Each line from the one containing "### **2. Flexible Student Management**" through the last line of the records below is to be set down exactly; the rest stays out.

Extracted records section start

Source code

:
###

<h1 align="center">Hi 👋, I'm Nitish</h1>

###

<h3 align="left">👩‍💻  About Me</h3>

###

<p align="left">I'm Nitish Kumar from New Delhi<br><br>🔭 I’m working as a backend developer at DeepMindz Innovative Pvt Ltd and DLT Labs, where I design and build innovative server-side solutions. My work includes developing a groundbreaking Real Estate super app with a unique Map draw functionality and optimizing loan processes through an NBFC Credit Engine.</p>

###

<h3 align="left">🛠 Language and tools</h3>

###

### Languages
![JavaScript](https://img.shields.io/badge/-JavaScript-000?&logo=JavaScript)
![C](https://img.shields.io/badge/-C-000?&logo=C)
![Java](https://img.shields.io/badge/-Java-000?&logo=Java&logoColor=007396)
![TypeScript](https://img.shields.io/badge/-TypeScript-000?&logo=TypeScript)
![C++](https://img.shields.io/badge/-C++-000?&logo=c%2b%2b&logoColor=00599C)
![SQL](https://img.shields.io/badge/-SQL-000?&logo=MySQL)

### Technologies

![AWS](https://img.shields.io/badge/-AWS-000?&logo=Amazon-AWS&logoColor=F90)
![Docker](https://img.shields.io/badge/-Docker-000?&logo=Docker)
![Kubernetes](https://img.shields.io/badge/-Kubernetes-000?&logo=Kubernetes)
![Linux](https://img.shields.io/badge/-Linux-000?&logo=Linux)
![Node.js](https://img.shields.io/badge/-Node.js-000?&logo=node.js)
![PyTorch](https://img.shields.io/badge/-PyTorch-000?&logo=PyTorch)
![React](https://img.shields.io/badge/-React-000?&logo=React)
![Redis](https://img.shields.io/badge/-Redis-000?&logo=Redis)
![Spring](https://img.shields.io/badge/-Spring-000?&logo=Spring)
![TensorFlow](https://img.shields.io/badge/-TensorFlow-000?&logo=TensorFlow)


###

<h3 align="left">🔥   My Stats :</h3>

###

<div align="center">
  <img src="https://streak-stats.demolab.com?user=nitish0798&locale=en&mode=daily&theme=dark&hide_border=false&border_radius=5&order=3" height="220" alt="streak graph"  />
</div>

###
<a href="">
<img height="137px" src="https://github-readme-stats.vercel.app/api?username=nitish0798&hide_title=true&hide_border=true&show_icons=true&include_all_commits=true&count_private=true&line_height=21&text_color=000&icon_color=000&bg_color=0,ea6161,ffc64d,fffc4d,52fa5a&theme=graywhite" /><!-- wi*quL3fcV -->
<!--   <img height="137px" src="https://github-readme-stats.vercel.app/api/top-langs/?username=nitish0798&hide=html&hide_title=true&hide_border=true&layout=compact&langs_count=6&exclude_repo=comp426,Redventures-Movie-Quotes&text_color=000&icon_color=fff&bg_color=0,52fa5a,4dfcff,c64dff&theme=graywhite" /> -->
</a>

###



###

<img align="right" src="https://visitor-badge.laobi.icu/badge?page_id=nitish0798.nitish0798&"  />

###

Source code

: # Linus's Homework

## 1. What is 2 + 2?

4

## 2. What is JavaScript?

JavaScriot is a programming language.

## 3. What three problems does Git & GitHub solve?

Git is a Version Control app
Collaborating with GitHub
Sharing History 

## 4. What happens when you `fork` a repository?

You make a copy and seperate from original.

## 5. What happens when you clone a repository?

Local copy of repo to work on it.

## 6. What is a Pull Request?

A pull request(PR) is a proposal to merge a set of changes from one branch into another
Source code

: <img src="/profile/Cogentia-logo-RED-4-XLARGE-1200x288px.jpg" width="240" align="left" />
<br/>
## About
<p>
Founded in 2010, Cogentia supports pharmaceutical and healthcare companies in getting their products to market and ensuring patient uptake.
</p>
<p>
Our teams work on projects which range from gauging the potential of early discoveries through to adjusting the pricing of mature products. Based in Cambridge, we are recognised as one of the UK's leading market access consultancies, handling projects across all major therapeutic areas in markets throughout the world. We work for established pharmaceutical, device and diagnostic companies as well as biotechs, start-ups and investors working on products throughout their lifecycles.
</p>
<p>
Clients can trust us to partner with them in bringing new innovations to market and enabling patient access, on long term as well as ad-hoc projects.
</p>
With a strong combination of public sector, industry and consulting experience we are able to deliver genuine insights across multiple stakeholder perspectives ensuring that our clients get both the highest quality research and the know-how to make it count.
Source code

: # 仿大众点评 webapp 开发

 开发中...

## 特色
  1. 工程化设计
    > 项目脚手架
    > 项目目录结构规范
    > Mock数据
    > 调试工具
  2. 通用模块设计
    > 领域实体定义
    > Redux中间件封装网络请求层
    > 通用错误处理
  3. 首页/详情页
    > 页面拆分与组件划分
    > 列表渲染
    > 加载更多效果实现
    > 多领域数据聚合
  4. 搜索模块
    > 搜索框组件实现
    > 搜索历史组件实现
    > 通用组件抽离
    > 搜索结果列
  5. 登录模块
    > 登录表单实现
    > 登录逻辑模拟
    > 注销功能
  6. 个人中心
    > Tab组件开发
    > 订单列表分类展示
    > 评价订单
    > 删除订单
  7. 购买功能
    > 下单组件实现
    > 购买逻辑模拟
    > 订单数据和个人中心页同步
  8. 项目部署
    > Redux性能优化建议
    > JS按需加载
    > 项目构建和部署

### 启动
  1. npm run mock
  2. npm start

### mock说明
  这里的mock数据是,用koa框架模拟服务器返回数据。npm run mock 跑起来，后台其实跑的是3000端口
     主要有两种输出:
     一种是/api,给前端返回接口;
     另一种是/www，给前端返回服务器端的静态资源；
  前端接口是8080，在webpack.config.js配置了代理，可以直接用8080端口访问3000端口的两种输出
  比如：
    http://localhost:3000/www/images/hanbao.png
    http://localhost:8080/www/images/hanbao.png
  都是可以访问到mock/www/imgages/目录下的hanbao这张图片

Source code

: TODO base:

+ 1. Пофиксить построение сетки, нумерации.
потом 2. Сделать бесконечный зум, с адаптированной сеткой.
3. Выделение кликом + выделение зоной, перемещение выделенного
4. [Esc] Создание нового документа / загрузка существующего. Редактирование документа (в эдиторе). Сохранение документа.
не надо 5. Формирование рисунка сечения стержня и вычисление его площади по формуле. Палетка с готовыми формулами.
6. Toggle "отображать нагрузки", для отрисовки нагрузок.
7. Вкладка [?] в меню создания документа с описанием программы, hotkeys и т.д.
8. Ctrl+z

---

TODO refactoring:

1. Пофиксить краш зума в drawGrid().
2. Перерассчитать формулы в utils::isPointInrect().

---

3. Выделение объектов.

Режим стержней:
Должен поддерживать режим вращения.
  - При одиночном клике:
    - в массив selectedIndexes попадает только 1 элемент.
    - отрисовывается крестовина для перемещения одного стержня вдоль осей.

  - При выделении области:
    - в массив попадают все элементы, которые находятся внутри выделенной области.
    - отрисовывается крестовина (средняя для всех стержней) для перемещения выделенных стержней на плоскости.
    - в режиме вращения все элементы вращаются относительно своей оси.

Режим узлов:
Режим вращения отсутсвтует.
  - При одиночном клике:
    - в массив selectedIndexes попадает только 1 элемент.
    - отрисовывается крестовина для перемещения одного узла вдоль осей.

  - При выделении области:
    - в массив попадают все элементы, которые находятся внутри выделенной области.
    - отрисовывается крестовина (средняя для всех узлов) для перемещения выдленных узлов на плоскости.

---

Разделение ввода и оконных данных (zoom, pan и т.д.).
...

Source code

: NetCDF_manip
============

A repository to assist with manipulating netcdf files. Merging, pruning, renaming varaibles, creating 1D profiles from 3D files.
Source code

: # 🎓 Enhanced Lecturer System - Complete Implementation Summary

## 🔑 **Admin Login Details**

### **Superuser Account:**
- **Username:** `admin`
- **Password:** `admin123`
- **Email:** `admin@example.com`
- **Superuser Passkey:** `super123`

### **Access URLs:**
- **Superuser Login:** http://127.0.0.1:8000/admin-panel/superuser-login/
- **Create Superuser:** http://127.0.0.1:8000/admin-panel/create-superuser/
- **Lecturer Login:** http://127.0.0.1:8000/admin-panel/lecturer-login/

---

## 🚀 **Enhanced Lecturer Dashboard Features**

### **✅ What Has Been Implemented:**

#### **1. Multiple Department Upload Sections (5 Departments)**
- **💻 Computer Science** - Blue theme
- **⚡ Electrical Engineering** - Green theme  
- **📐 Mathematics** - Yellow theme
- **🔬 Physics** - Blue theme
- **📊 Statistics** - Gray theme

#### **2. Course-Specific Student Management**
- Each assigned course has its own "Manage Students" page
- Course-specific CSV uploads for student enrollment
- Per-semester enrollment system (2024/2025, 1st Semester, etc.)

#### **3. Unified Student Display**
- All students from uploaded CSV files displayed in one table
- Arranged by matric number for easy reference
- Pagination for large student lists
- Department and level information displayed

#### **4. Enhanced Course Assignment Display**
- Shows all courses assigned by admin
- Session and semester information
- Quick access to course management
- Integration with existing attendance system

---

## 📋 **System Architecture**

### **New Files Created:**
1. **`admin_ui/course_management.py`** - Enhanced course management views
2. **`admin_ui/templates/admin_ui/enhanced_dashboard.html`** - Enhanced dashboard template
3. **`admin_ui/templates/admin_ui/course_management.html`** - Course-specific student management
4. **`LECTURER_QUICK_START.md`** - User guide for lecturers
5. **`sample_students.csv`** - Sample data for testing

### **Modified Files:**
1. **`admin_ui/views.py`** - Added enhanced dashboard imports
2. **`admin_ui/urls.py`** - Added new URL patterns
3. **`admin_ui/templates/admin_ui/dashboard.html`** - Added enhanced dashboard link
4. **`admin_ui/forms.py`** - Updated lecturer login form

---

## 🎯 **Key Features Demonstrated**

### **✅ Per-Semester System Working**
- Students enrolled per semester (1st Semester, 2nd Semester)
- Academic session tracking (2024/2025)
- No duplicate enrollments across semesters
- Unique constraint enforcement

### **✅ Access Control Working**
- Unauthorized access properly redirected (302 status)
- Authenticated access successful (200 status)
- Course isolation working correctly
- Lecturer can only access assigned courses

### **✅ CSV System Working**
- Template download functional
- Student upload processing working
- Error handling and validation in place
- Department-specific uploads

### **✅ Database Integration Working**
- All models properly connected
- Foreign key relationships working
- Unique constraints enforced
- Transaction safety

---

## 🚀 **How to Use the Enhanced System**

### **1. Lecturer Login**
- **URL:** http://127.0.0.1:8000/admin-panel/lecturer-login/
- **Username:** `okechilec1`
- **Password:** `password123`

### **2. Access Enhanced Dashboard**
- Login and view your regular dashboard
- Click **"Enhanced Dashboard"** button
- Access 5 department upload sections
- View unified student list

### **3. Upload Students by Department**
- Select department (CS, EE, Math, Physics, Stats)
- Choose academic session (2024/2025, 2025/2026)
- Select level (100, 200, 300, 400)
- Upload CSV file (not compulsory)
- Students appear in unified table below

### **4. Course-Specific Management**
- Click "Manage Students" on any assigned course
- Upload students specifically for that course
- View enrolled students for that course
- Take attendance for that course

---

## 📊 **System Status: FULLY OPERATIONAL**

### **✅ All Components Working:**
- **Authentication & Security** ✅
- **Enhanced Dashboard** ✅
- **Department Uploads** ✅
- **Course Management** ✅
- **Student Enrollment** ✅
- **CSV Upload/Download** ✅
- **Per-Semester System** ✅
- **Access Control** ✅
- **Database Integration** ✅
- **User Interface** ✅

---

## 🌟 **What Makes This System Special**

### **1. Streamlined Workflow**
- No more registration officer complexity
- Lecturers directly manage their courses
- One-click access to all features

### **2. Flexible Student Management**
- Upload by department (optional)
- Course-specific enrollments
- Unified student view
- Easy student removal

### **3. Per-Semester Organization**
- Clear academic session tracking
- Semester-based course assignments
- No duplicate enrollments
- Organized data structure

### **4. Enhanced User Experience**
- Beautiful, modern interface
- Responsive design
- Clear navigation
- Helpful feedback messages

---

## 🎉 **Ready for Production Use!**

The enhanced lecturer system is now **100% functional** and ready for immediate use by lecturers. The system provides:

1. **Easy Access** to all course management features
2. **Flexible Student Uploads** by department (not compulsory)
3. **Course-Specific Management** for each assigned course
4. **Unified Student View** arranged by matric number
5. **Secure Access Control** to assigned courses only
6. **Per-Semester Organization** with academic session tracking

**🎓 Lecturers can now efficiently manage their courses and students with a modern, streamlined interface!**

Extracted records section end

* Response for this exercise *
### **2. Flexible Student Management**
- Upload by department (optional)
- Course-specific enrollments
- Unified student view
- Easy student removal

### **3. Per-Semester Organization**
- Clear academic session tracking
- Semester-based course assignments
- No duplicate enrollments
- Organized data structure

### **4. Enhanced User Experience**
- Beautiful, modern interface
- Responsive design
- Clear navigation
- Helpful feedback messages

---

## 🎉 **Ready for Production Use!**

The enhanced lecturer system is now **100% functional** and ready for immediate use by lecturers. The system provides:

1. **Easy Access** to all course management features
2. **Flexible Student Uploads** by department (not compulsory)
3. **Course-Specific Management** for each assigned course
4. **Unified Student View** arranged by matric number
5. **Secure Access Control** to assigned courses only
6. **Per-Semester Organization** with academic session tracking

**🎓 Lecturers can now efficiently manage their courses and students with a modern, streamlined interface!**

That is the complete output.